>>>>

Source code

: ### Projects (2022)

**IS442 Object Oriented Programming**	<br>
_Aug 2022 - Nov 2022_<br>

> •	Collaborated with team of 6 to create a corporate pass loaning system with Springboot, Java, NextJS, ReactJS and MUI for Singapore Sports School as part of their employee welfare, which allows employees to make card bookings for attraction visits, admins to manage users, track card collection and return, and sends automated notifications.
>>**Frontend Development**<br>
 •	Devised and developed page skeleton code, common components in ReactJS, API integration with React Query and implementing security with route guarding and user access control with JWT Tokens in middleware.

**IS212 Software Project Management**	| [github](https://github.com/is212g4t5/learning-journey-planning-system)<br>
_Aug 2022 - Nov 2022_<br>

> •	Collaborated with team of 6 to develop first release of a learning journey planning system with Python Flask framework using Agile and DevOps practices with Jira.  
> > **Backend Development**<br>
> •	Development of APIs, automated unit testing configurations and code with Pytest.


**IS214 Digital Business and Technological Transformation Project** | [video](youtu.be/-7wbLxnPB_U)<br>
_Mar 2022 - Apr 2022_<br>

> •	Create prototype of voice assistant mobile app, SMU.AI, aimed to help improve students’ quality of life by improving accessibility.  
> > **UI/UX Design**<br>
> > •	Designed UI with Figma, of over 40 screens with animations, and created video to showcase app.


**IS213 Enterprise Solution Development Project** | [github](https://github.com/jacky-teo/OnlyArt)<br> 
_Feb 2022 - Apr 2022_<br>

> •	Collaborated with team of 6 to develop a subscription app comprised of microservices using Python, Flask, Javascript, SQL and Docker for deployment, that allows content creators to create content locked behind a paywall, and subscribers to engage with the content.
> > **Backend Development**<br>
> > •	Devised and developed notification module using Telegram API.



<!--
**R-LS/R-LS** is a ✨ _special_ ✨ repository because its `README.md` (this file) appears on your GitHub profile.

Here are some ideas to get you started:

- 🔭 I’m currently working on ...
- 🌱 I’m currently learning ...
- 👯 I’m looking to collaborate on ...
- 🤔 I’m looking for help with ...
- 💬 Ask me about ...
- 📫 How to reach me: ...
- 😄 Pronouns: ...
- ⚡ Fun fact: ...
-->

<<<<
>>>>

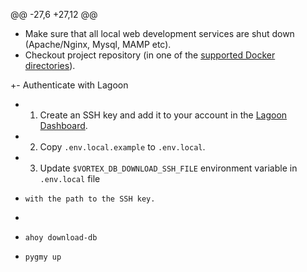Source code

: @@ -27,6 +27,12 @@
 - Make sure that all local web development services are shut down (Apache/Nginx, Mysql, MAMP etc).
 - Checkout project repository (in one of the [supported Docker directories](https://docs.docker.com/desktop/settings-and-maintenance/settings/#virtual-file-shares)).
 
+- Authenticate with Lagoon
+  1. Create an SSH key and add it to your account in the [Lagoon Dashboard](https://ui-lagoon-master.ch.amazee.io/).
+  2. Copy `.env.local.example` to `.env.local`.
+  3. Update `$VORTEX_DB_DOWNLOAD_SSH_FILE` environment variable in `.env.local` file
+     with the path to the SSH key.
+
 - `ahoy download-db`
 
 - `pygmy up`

<<<<

WHAT NEEDS TO BE DONE.
Check the lines above and copy each one that includes "https".

ANSWER TO THIS PROBLEM.
**IS212 Software Project Management**	| [github](https://github.com/is212g4t5/learning-journey-planning-system)<br>
**IS213 Enterprise Solution Development Project** | [github](https://github.com/jacky-teo/OnlyArt)<br> 
 - Checkout project repository (in one of the [supported Docker directories](https://docs.docker.com/desktop/settings-and-maintenance/settings/#virtual-file-shares)).
+  1. Create an SSH key and add it to your account in the [Lagoon Dashboard](https://ui-lagoon-master.ch.amazee.io/).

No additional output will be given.